◆ **What this task involves**: Omit the pictures and return every entry exactly as written.

◆ **Recorded data**:

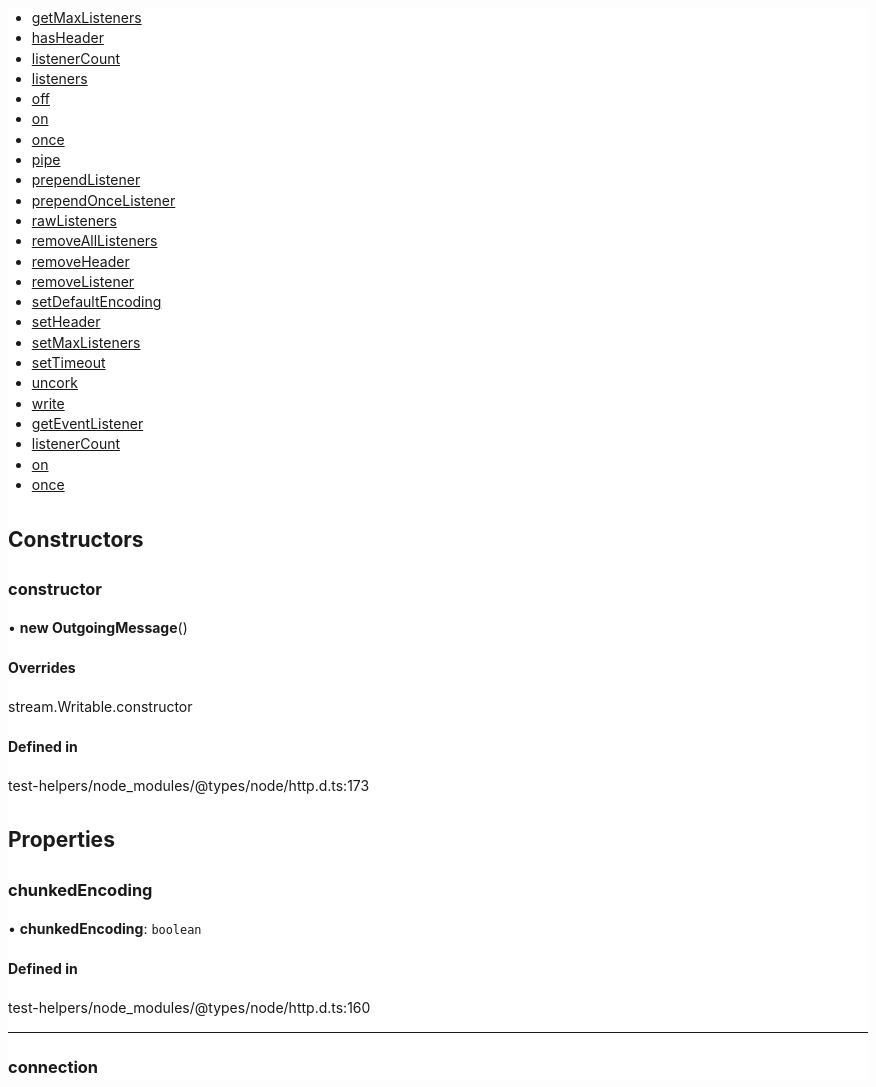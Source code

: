 - [getMaxListeners](http.outgoingmessage.md#getmaxlisteners)
- [hasHeader](http.outgoingmessage.md#hasheader)
- [listenerCount](http.outgoingmessage.md#listenercount)
- [listeners](http.outgoingmessage.md#listeners)
- [off](http.outgoingmessage.md#off)
- [on](http.outgoingmessage.md#on)
- [once](http.outgoingmessage.md#once)
- [pipe](http.outgoingmessage.md#pipe)
- [prependListener](http.outgoingmessage.md#prependlistener)
- [prependOnceListener](http.outgoingmessage.md#prependoncelistener)
- [rawListeners](http.outgoingmessage.md#rawlisteners)
- [removeAllListeners](http.outgoingmessage.md#removealllisteners)
- [removeHeader](http.outgoingmessage.md#removeheader)
- [removeListener](http.outgoingmessage.md#removelistener)
- [setDefaultEncoding](http.outgoingmessage.md#setdefaultencoding)
- [setHeader](http.outgoingmessage.md#setheader)
- [setMaxListeners](http.outgoingmessage.md#setmaxlisteners)
- [setTimeout](http.outgoingmessage.md#settimeout)
- [uncork](http.outgoingmessage.md#uncork)
- [write](http.outgoingmessage.md#write)
- [getEventListener](http.outgoingmessage.md#geteventlistener)
- [listenerCount](http.outgoingmessage.md#listenercount)
- [on](http.outgoingmessage.md#on)
- [once](http.outgoingmessage.md#once)

## Constructors

### constructor

• **new OutgoingMessage**()

#### Overrides

stream.Writable.constructor

#### Defined in

test-helpers/node_modules/@types/node/http.d.ts:173

## Properties

### chunkedEncoding

• **chunkedEncoding**: `boolean`

#### Defined in

test-helpers/node_modules/@types/node/http.d.ts:160

___

### connection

◆ **Result of the task**:
Source code

: - [getMaxListeners](http.outgoingmessage.md#getmaxlisteners)
- [hasHeader](http.outgoingmessage.md#hasheader)
- [listenerCount](http.outgoingmessage.md#listenercount)
- [listeners](http.outgoingmessage.md#listeners)
- [off](http.outgoingmessage.md#off)
- [on](http.outgoingmessage.md#on)
- [once](http.outgoingmessage.md#once)
- [pipe](http.outgoingmessage.md#pipe)
- [prependListener](http.outgoingmessage.md#prependlistener)
- [prependOnceListener](http.outgoingmessage.md#prependoncelistener)
- [rawListeners](http.outgoingmessage.md#rawlisteners)
- [removeAllListeners](http.outgoingmessage.md#removealllisteners)
- [removeHeader](http.outgoingmessage.md#removeheader)
- [removeListener](http.outgoingmessage.md#removelistener)
- [setDefaultEncoding](http.outgoingmessage.md#setdefaultencoding)
- [setHeader](http.outgoingmessage.md#setheader)
- [setMaxListeners](http.outgoingmessage.md#setmaxlisteners)
- [setTimeout](http.outgoingmessage.md#settimeout)
- [uncork](http.outgoingmessage.md#uncork)
- [write](http.outgoingmessage.md#write)
- [getEventListener](http.outgoingmessage.md#geteventlistener)
- [listenerCount](http.outgoingmessage.md#listenercount)
- [on](http.outgoingmessage.md#on)
- [once](http.outgoingmessage.md#once)

## Constructors

### constructor

• **new OutgoingMessage**()

#### Overrides

stream.Writable.constructor

#### Defined in

test-helpers/node_modules/@types/node/http.d.ts:173

## Properties

### chunkedEncoding

• **chunkedEncoding**: `boolean`

#### Defined in

test-helpers/node_modules/@types/node/http.d.ts:160

___

### connection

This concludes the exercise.